Abstract

The present paper develops a mathematical model for the transport and recruitment of blue crab (Callinectes sapidus) larvae, and applies it to the inner continental shelf of the Middle Atlantic Bight near Delaware Bay, U.S.A. Blue crab larvae develop through seven or eight planktonic zoeal stages to a megalopa stage suitable for recruitment to adult populations of east coast estuaries. The larvae are concentrated near the surface, and the currents are primarily forced by alongshelf winds and river discharge through major estuaries. Model currents are prescribed based on a realistic synthesis of their observed relationship to wind and river discharge. Besides the resulting advection, particle diffusion and biological mortality are added to determine the fate of larvae released from their parent estuary. Groups of particles were released across the source region of the outflowing buoyancy-driven current in the model estuary mouth. Most larvae were swept alongshelf to the south with the buoyancy-driven coastal current, and thus were lost as recruits to the population of their parent estuary. However, some larvae released close to the seaward edge of the emerging coastal current were able to cross the coastal current front and move seaward into inner shelf water during upwelling-favorable (northward) wind events. Some of these, in turn, were suitably placed near the parent estuary mouth so that they could be advected landward as megalopae into the estuary during a subsequent downwelling-favorable (southward) wind event and thus join the adult population.

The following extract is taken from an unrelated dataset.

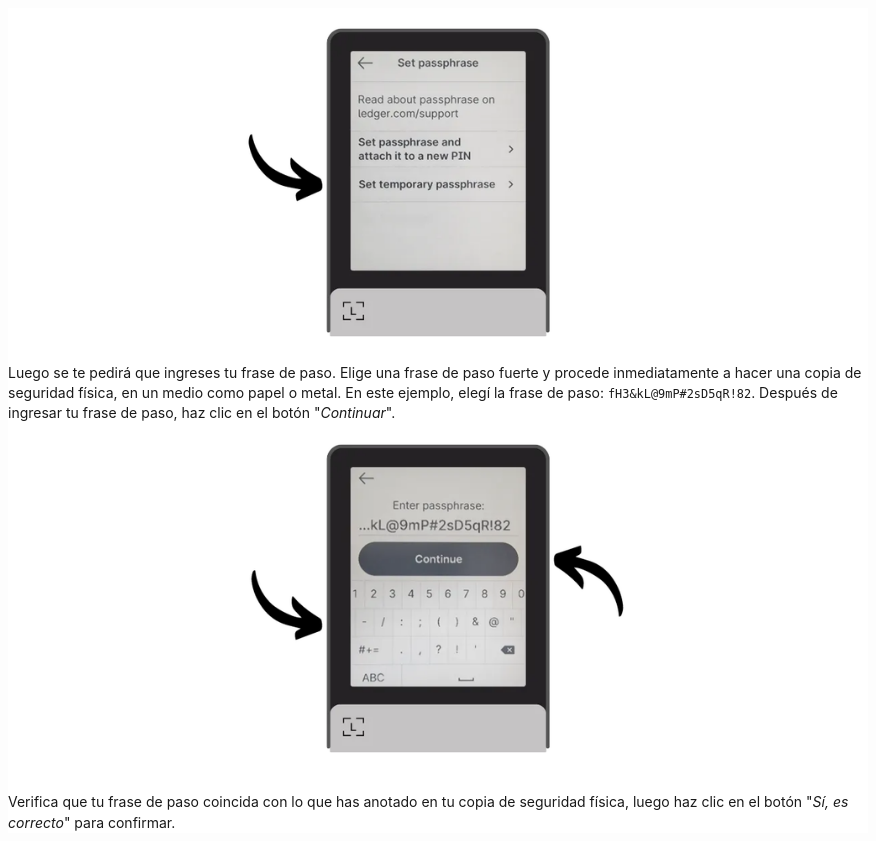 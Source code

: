 ![PASSPHRASE BIP39](assets/notext/06.webp)
Luego se te pedirá que ingreses tu frase de paso. Elige una frase de paso fuerte y procede inmediatamente a hacer una copia de seguridad física, en un medio como papel o metal. En este ejemplo, elegí la frase de paso: `fH3&kL@9mP#2sD5qR!82`. Después de ingresar tu frase de paso, haz clic en el botón "*Continuar*".
![PASSPHRASE BIP39](assets/notext/07.webp)

Verifica que tu frase de paso coincida con lo que has anotado en tu copia de seguridad física, luego haz clic en el botón "*Sí, es correcto*" para confirmar.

The model results for megalopae returns were computed from consecutive daily release of 1000 particles, and were compared with 4 years of blue crab megalopa settlement data for Delaware Bay. The model results for 1989 and 1990 matched the observed data remarkably well, with both years showing dominance by a single return event of a few days duration. For 1991 and 1992, the observed results showed multiple return events, and the model results did not follow these well.